Improving Language Understanding with Unsupervised Learning

Improving Language Understanding with Unsupervised Learning

  • June 13, 2018
Table of Contents

Improving Language Understanding with Unsupervised Learning

We’ve obtained state-of-the-art results on a suite of diverse language tasks with a scalable, task-agnostic system, which we’re also releasing. Our approach is a combination of two existing ideas: transformers and unsupervised pre-training. These results provide a convincing example that pairing supervised learning methods with unsupervised pre-training works very well; this is an idea that many have explored in the past, and we hope our result motivates further research into applying this idea on larger and more diverse datasets.

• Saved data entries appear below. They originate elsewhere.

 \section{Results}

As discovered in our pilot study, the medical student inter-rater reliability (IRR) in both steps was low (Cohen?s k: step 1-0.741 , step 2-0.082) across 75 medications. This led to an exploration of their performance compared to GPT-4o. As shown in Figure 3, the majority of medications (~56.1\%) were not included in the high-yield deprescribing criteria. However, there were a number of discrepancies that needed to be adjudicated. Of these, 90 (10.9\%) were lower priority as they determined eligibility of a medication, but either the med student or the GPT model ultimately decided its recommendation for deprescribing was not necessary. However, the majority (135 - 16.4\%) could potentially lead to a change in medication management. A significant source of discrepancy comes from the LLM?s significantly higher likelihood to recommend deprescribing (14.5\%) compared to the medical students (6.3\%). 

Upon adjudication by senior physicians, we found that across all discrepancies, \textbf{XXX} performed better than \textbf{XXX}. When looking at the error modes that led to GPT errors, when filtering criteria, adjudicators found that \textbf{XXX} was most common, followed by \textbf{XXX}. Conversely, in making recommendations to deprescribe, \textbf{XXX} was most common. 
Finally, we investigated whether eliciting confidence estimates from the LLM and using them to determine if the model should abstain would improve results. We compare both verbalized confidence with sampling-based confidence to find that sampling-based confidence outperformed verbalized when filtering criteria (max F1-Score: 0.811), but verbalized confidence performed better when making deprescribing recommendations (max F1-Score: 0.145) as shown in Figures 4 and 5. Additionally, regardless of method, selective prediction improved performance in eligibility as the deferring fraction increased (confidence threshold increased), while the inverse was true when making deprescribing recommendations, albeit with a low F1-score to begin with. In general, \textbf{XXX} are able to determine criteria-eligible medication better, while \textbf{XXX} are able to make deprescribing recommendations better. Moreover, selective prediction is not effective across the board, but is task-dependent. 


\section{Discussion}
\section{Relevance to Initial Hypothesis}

Our system works in two stages; first we train a transformer model on a very large amount of data in an unsupervised manner — using language modeling as a training signal — then we fine-tune this model on much smaller supervised datasets to help it solve specific tasks. We developed this approach following our sentiment neuron work, in which we noted that unsupervised learning techniques can yield surprisingly discriminative features when trained on enough data. Here, we wanted to further explore this idea: can we develop one model, train it in an unsupervised way on a large amount of data, and then fine-tune the model to achieve good performance on many different tasks?

Our results indicate that this approach works surprisingly well; the same core model can be fine-tuned for very different tasks with minimal adaptation.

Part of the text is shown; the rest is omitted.